- _REQUIRED ACTION_:
Below are entries. Pull out all lines containing "dimension".

DATA FOR ANALYSIS Start Marker

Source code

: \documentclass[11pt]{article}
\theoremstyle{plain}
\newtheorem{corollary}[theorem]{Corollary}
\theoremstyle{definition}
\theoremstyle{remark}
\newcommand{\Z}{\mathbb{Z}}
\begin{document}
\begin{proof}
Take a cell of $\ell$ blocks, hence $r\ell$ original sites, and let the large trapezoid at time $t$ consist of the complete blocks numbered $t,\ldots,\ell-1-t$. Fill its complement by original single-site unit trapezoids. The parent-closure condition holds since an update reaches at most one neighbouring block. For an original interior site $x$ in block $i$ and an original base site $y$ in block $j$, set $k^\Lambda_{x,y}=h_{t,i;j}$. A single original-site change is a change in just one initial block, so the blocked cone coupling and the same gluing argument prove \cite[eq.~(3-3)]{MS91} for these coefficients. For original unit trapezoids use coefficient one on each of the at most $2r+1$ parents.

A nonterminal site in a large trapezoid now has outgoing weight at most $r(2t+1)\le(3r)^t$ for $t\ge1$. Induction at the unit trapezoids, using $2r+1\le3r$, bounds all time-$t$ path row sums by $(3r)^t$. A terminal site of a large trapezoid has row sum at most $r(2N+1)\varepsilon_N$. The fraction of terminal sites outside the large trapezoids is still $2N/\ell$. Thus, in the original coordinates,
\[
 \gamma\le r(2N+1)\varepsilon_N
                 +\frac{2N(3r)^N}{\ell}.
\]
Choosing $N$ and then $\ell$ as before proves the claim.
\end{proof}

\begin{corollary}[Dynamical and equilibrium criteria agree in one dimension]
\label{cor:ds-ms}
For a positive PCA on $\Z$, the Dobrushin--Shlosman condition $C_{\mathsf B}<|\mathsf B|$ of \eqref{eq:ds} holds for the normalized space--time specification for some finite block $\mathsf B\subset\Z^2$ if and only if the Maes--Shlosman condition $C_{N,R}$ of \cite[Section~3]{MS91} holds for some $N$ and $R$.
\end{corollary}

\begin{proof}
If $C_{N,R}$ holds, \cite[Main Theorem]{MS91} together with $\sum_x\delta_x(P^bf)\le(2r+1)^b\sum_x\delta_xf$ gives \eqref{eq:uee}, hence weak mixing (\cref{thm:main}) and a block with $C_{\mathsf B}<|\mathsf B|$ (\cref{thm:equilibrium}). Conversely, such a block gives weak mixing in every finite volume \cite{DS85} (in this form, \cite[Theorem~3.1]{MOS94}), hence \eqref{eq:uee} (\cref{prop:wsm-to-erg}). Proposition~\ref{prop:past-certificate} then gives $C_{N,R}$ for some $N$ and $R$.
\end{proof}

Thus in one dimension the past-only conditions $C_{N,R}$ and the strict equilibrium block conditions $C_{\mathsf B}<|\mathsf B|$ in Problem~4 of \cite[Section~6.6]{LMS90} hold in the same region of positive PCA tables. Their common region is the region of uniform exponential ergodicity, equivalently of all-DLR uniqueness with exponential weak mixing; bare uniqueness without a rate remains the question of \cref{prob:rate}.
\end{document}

DATA FOR ANALYSIS End Marker

- _RESPONSE BOX_:
\begin{corollary}[Dynamical and equilibrium criteria agree in one dimension]
Thus in one dimension the past-only conditions $C_{N,R}$ and the strict equilibrium block conditions $C_{\mathsf B}<|\mathsf B|$ in Problem~4 of \cite[Section~6.6]{LMS90} hold in the same region of positive PCA tables. Their common region is the region of uniform exponential ergodicity, equivalently of all-DLR uniqueness with exponential weak mixing; bare uniqueness without a rate remains the question of \cref{prob:rate}.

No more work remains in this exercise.